### PROBLEM TO WORK ON
Say the number of lines in the records below that hold the word "list", and only that number.

### THE DATA

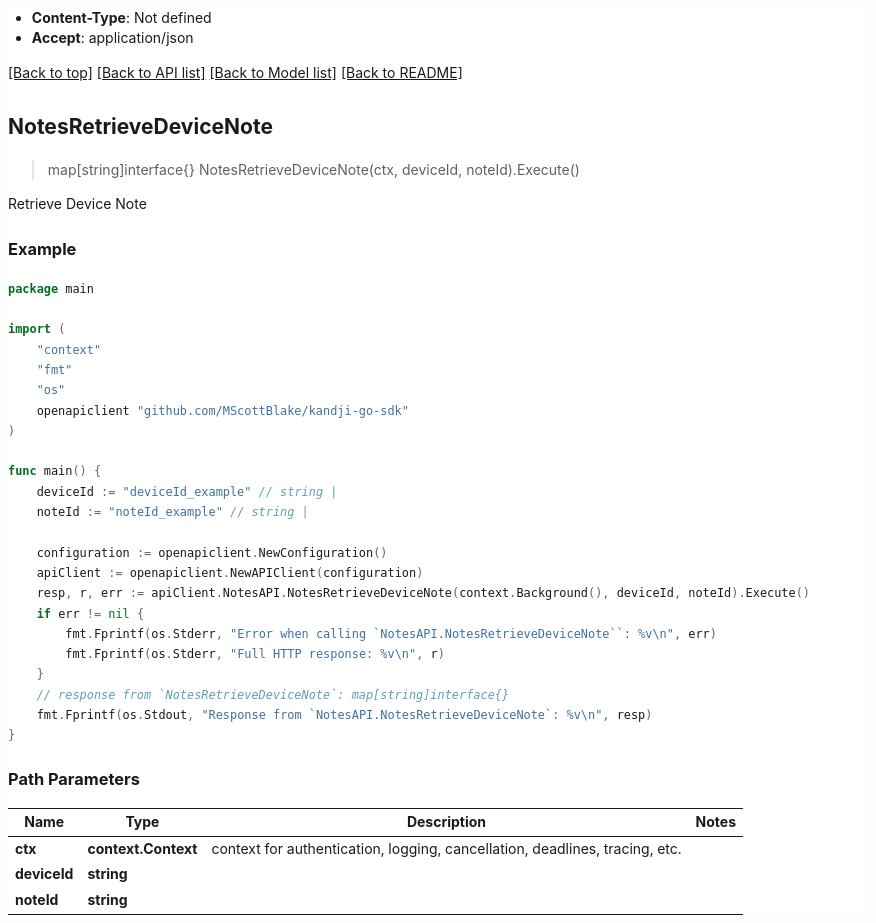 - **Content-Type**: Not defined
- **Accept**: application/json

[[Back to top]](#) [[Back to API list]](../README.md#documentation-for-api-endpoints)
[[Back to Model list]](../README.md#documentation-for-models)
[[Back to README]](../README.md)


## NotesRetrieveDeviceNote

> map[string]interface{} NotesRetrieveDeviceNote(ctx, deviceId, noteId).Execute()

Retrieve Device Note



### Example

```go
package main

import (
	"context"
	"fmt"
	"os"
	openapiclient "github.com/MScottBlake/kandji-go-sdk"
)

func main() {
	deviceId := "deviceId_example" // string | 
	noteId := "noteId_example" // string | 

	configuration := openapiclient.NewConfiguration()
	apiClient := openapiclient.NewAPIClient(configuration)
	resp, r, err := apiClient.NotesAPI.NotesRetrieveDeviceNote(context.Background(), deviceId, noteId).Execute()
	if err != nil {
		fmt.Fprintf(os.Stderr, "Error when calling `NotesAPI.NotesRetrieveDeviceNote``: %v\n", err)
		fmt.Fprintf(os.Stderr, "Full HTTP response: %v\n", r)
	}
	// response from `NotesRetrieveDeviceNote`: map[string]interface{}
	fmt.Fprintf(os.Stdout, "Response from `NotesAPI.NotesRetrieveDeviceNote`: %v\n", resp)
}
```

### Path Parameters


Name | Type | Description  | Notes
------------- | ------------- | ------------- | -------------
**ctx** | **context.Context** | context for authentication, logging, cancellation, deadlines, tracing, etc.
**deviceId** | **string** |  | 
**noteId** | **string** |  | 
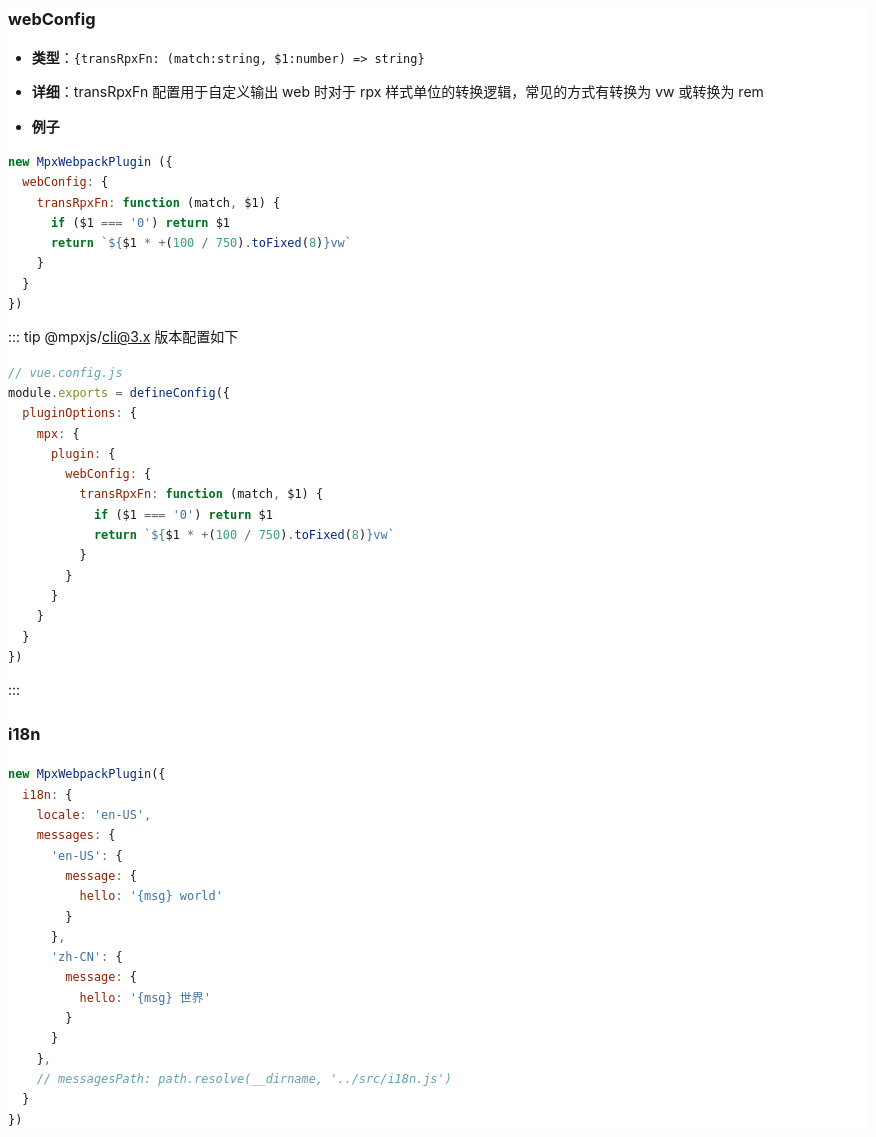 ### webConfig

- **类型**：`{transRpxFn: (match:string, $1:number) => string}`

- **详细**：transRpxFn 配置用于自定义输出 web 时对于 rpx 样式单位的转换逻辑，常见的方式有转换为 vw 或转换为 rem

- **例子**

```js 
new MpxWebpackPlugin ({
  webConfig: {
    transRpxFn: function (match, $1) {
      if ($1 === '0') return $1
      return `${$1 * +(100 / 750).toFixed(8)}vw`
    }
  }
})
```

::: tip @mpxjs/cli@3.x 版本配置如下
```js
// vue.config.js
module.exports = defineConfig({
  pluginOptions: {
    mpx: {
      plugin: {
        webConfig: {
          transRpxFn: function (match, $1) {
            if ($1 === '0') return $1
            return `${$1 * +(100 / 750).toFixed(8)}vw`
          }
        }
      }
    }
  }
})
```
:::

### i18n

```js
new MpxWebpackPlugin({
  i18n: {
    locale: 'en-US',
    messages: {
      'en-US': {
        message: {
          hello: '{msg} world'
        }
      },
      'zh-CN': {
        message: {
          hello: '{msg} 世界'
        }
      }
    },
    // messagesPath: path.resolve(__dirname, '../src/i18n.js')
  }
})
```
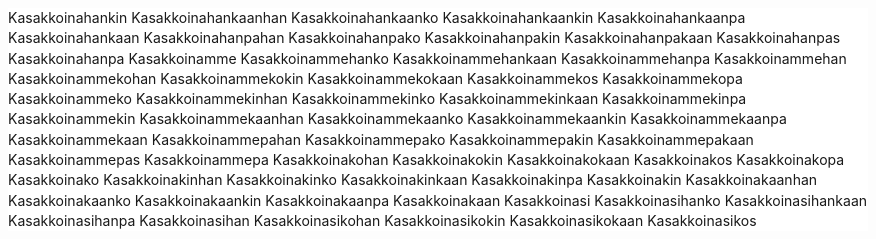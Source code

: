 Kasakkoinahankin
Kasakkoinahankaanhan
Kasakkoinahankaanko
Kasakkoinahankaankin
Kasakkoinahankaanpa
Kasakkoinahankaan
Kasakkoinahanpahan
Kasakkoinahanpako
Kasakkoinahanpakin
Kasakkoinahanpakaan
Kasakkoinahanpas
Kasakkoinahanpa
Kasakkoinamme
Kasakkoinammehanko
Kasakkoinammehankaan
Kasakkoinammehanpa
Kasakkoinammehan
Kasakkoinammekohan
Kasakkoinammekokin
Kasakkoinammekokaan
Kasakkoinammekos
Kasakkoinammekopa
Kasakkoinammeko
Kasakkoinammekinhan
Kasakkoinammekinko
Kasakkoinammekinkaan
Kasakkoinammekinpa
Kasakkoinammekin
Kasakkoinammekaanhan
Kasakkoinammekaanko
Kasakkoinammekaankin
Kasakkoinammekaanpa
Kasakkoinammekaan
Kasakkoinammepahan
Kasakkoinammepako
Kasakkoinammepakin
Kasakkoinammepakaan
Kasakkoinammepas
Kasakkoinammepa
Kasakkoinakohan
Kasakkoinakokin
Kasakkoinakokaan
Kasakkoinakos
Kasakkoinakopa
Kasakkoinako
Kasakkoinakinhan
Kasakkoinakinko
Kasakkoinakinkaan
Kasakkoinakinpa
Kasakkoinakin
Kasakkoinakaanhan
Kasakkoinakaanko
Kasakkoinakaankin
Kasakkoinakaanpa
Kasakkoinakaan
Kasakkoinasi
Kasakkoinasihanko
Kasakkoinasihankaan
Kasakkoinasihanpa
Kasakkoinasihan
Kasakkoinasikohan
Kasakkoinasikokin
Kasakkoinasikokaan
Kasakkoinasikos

### OUTPUT OF THE TASK
2